In fact, we all do since we learned to look at the straight guy — and gal — through the queer eye. The Stepford wife is just so gay. How could we not have seen it before? That’s why you see over the opening credits images apparently taken from 1950s TV commercials, all of them featuring beaming housewives performing domestic chores or submissive, feminine types gazing adoringly at their hunky male companions. At one point, when Claire, presiding over the Stepford women’s book club, gently turns aside Joanna’s enthusiasm for Robert Caro’s Life of Lyndon Johnson in order to introduce the book she wants to talk about, Christmas Keepsakes and Collectables, gay Roger joins the Stepford wives in enthusiastically commending her choice.

Mr Rudnick is an immensely talented writer, but it may be that not everyone will crease up at the mere sight of the hitherto slovenly but now Stepfordized Bobbi (Bette Midler), Joanna’s best friend, in a full skirt and a tight bodice, with lots of make-up and big hair, smiling as she greets her friend with a tray full of cookies. That is at least partly because, even though the women are no longer murdered and replaced by robotic duplicates but only have some computer chips implanted in their brains, the underlying concept is still too dark to permit this and other attempts at humor to succeed entirely. And the ending, which was reportedly re-written and re-shot after the original tested badly with focus groups, is a mess.

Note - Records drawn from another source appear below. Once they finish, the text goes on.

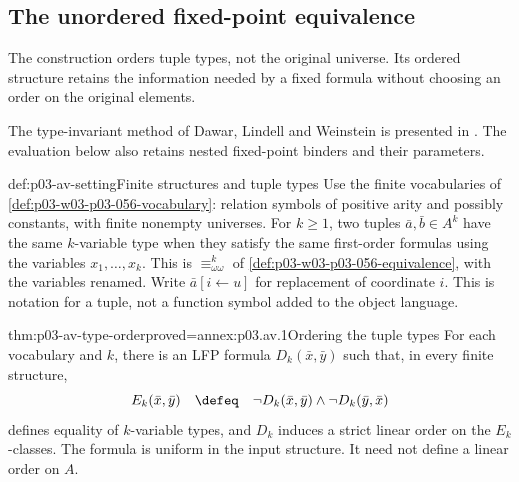 \subsection{The unordered fixed-point equivalence}
\label{sec:p03-abiteboul-vianu-completion}

The construction orders tuple types, not the original universe.
Its ordered structure retains the information needed by a fixed
formula without choosing an order on the original elements.

The type-invariant method of Dawar, Lindell and Weinstein is presented
in \cite[Chapter~11]{Libkin2004}. The evaluation below also retains
nested fixed-point binders and their parameters.

\begin{hbconvention}{def:p03-av-setting}{Finite structures and tuple types}
Use the finite vocabularies of
\cref{def:p03-w03-p03-056-vocabulary}: relation symbols of positive
arity and possibly constants, with finite nonempty universes.
For \(k\geq1\), two tuples \(\bar a,\bar b\in A^k\)
have the same \(k\)-variable type when they satisfy the same
first-order formulas using the variables \(x_1,\ldots,x_k\).
This is \(\equiv^k_{\omega\omega}\) of
\cref{def:p03-w03-p03-056-equivalence}, with the variables renamed.
Write \(\bar a[i\leftarrow u]\) for replacement of coordinate
\(i\). This is notation for a tuple, not a function symbol added
to the object language.
\end{hbconvention}

\begin{hblemma}{thm:p03-av-type-order}{proved=annex:p03.av.1}{Ordering the tuple types}
For each vocabulary and \(k\), there is an LFP formula
\(D_k(\bar x,\bar y)\) such that, in every finite structure,
\[
 E_k(\bar x,\bar y)
 \quad\defeq\quad
 \neg D_k(\bar x,\bar y)\land\neg D_k(\bar y,\bar x)
\]
defines equality of \(k\)-variable types, and \(D_k\) induces a
strict linear order on the \(E_k\)-classes. The formula is uniform
in the input structure. It need not define a linear order on \(A\).
\end{hblemma}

The film doesn’t help itself either when it tries to draw a new and resoundingly banal moral out of the material: namely, that it is foolish to seek perfection in a mate. This is perfectly true, but quite beside the point, which has only incidentally to do with perfection and primarily with power and dominance. To make of it such an innocuous bit of moralizing is to destroy such potency as the idea of manufactured submissiveness still retains. How much better it would have been if the filmmakers had known what to do with the climactic confession by the mastermind of the Stepford wives’ project that “All I wanted was a better world, a world where men were men and women were — cherished!” It’s not exactly perfectionism, whether of the real world or of the Stepford variety, to feel the attraction of that vision.